L'année 2017 fut pour moi très riche dans ce domaine avec : 

-l'exposition consacrée à Gorgio Cavazzano qui a beaucoup œuvré pour Disney
-la découverte des talentueux Didier Quella-Guyot et Sébastien Morice au travers notamment de trois œuvres majuscules : Papeete 1914, Facteur pour femmes et L'île aux remords.
-ma rencontre avec le très doué Franck Biancarelli
-mon petit blues du moment, en avril, lorsque j'ai pris conscience que je n'avais personne avec qui partager ces bons moments de lecture BD parmi mon entourage
-un vrai coup de cœur pour Couleurs de Sylvain Escallon
-ma toute première planche originale, vraie madeleine de Proust de surcroît
-le talent et le cheminement artistique de Fred-Ian
-la découverte de Laurent Lefeuvre au travers de trois BD fortes : Tom & William, Fox-Boy et Comme une odeur de diable
-la sortie du Comics Signature 2 avec toujours Neofelis Editions aux commandes d'un numéro d'exception
-ma première oeuvre signée Jérôme Alquié aux couleurs d'Ulysse 31
-le retour de François Roussel au travers d'une adorable aventure jeunesse Le Grand jour
-le sanglant tome 2 de Katanga par les toujours inspirés Nury et Vallée

+ toutes les BD ou ouvrages sur la BD que je n'ai pas référencés ici, soit par manque de temps, soit par retard de lecture (Ditko, Kirby et tellement d'autres...). Autant dire que ce blog devrait être largement alimenté en chroniques BD en 2018 ! 

MUSIQUE

Je n'ai fait que très peu de billets estampillés musique en 2017 mais il y a eu pour moi deux albums majuscules : 

-le premier album des Tourneurs Phraseurs, coup de coeur absolu
-le nouveau Bernard Lavilliers qui est un diamant brut. Je n'ai pas pris le temps d'en parler sur ce blog mais je le ferai probablement tant je trouve que c'est l'un de ses tout meilleurs albums.
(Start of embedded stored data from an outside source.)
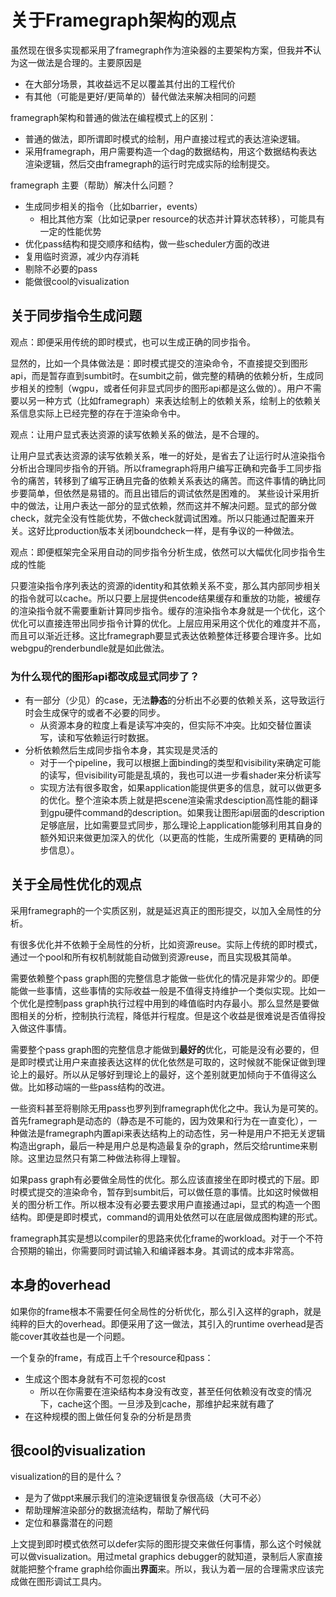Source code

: # 关于Framegraph架构的观点

虽然现在很多实现都采用了framegraph作为渲染器的主要架构方案，但我并**不**认为这一做法是合理的。主要原因是

- 在大部分场景，其收益远不足以覆盖其付出的工程代价
- 有其他（可能是更好/更简单的）替代做法来解决相同的问题

framegraph架构和普通的做法在编程模式上的区别：

- 普通的做法，即所谓即时模式的绘制，用户直接过程式的表达渲染逻辑。
- 采用framegraph，用户需要构造一个dag的数据结构，用这个数据结构表达渲染逻辑，然后交由framegraph的运行时完成实际的绘制提交。

framegraph 主要（帮助）解决什么问题？

- 生成同步相关的指令（比如barrier，events）
  - 相比其他方案（比如记录per resource的状态并计算状态转移），可能具有一定的性能优势
- 优化pass结构和提交顺序和结构，做一些scheduler方面的改进
- 复用临时资源，减少内存消耗
- 剔除不必要的pass
- 能做很cool的visualization

## 关于同步指令生成问题

观点：即便采用传统的即时模式，也可以生成正确的同步指令。

显然的，比如一个具体做法是：即时模式提交的渲染命令，不直接提交到图形api，而是暂存直到sumbit时。在sumbit之前，做完整的精确的依赖分析，生成同步相关的控制（wgpu，或者任何非显式同步的图形api都是这么做的）。用户不需要以另一种方式（比如framegraph）来表达绘制上的依赖关系，绘制上的依赖关系信息实际上已经完整的存在于渲染命令中。

观点：让用户显式表达资源的读写依赖关系的做法，是不合理的。

让用户显式表达资源的读写依赖关系，唯一的好处，是省去了让运行时从渲染指令分析出合理同步指令的开销。所以framegraph将用户编写正确和完备手工同步指令的痛苦，转移到了编写正确且完备的依赖关系表达的痛苦。而这件事情的确比同步要简单，但依然是易错的。而且出错后的调试依然是困难的。 某些设计采用折中的做法，让用户表达一部分的显式依赖，然而这并不解决问题。显式的部分做check，就完全没有性能优势，不做check就调试困难。所以只能通过配置来开关。这好比production版本关闭boundcheck一样，是有争议的一种做法。

观点：即便框架完全采用自动的同步指令分析生成，依然可以大幅优化同步指令生成的性能

只要渲染指令序列表达的资源的identity和其依赖关系不变，那么其内部同步相关的指令就可以cache。所以只要上层提供encode结果缓存和重放的功能，被缓存的渲染指令就不需要重新计算同步指令。缓存的渲染指令本身就是一个优化，这个优化可以直接连带出同步指令计算的优化。上层应用采用这个优化的难度并不高，而且可以渐近迁移。这比framegraph要显式表达依赖整体迁移要合理许多。比如webgpu的renderbundle就是如此做法。

### 为什么现代的图形api都改成显式同步了？

- 有一部分（少见）的case，无法**静态**的分析出不必要的依赖关系，这导致运行时会生成保守的或者不必要的同步。
  - 从资源本身的粒度上看是读写冲突的，但实际不冲突。比如交替位置读写，读和写依赖运行时数据。
- 分析依赖然后生成同步指令本身，其实现是灵活的
  - 对于一个pipeline，我可以根据上面binding的类型和visibility来确定可能的读写，但visibility可能是乱填的，我也可以进一步看shader来分析读写
  - 实现方法有很多取舍，如果application能提供更多的信息，就可以做更多的优化。整个渲染本质上就是把scene渲染需求desciption高性能的翻译到gpu硬件command的description。如果我让图形api层面的description足够底层，比如需要显式同步，那么理论上application能够利用其自身的额外知识来做更加深入的优化（以更高的性能，生成所需要的 更精确的同步信息）。

## 关于全局性优化的观点

采用framegraph的一个实质区别，就是延迟真正的图形提交，以加入全局性的分析。

有很多优化并不依赖于全局性的分析，比如资源reuse。实际上传统的即时模式，通过一个pool和所有权机制就能自动做到资源reuse，而且实现极其简单。

需要依赖整个pass graph图的完整信息才能做一些优化的情况是非常少的。即便能做一些事情，这些事情的实际收益一般是不值得支持维护一个类似实现。比如一个优化是控制pass graph执行过程中用到的峰值临时内存最小。那么显然是要做图相关的分析，控制执行流程，降低并行程度。但是这个收益是很难说是否值得投入做这件事情。

需要整个pass graph图的完整信息才能做到**最好的**优化，可能是没有必要的，但是即时模式让用户来直接表达这样的优化依然是可取的，这时候就不能保证做到理论上的最好。所以从足够好到理论上的最好，这个差别就更加倾向于不值得这么做。比如移动端的一些pass结构的改进。

一些资料甚至将剔除无用pass也罗列到framegraph优化之中。我认为是可笑的。首先framegraph是动态的（静态是不可能的，因为效果和行为在一直变化），一种做法是framegraph内置api来表达结构上的动态性，另一种是用户不把无关逻辑构造出graph，最后一种是用户总是构造最复杂的graph，然后交给runtime来剔除。这里边显然只有第二种做法称得上理智。

如果pass graph有必要做全局性的优化。那么应该直接坐在即时模式的下层。即时模式提交的渲染命令，暂存到sumbit后，可以做任意的事情。比如这时候做相关的图分析工作。所以根本没有必要去要求用户直接通过api，显式的构造一个图结构。即便是即时模式，command的调用处依然可以在底层做成图构建的形式。

framegraph其实是想以compiler的思路来优化frame的workload。对于一个不符合预期的输出，你需要同时调试输入和编译器本身。其调试的成本非常高。

## 本身的overhead

如果你的frame根本不需要任何全局性的分析优化，那么引入这样的graph，就是纯粹的巨大的overhead。即便采用了这一做法，其引入的runtime overhead是否能cover其收益也是一个问题。

一个复杂的frame，有成百上千个resource和pass：

- 生成这个图本身就有不可忽视的cost
  - 所以在你需要在渲染结构本身没有改变，甚至任何依赖没有改变的情况下，cache这个图。一旦涉及到cache，那维护起来就有趣了
- 在这种规模的图上做任何复杂的分析是昂贵

## 很cool的visualization

visualization的目的是什么？

- 是为了做ppt来展示我们的渲染逻辑很复杂很高级（大可不必）
- 帮助理解渲染部分的数据流结构，帮助了解代码
- 定位和暴露潜在的问题

上文提到即时模式依然可以defer实际的图形提交来做任何事情，那么这个时候就可以做visualization。用过metal graphics debugger的就知道，录制后人家直接就能把整个frame graph给你画出**界面**来。所以，我认为着一层的合理需求应该完成做在图形调试工具内。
Et puis, j'avais parlé l'an dernier de l'album La vie (titre provisoire) de François Morel. J'ai eu la chance cette année de l'écouter en concert et de le rencontrer à l'issue de sa prestation. Quelques heures précieuses. Faut dire que j'adore l'artiste depuis tellement longtemps ! 

FILMS / SERIES

Trois gros coups de coeur en 2017, bien que certains datent déjà de quelques années. Ce n'est pas fait exprès mais ce ne sont que des films d'animation, genre dont je m'étais quelque peu détaché. J'ai bien fait d'y revenir : 

-La Tortue Rouge, sublime film sans la moindre ligne de parole. Il faut adhérer à ce parti pris mais sinon, c'est que du bonheur.
-Ma vie de Courgette, vu par hasard dans la foulée et que j'ai a-do-ré ! Superbe ! 
-Le Tableau : je consacrerai très bientôt un billet à ce film étonnant et passionnant mais si l'occasion se présente, ne passez surtout pas à côté de ce bijou ! 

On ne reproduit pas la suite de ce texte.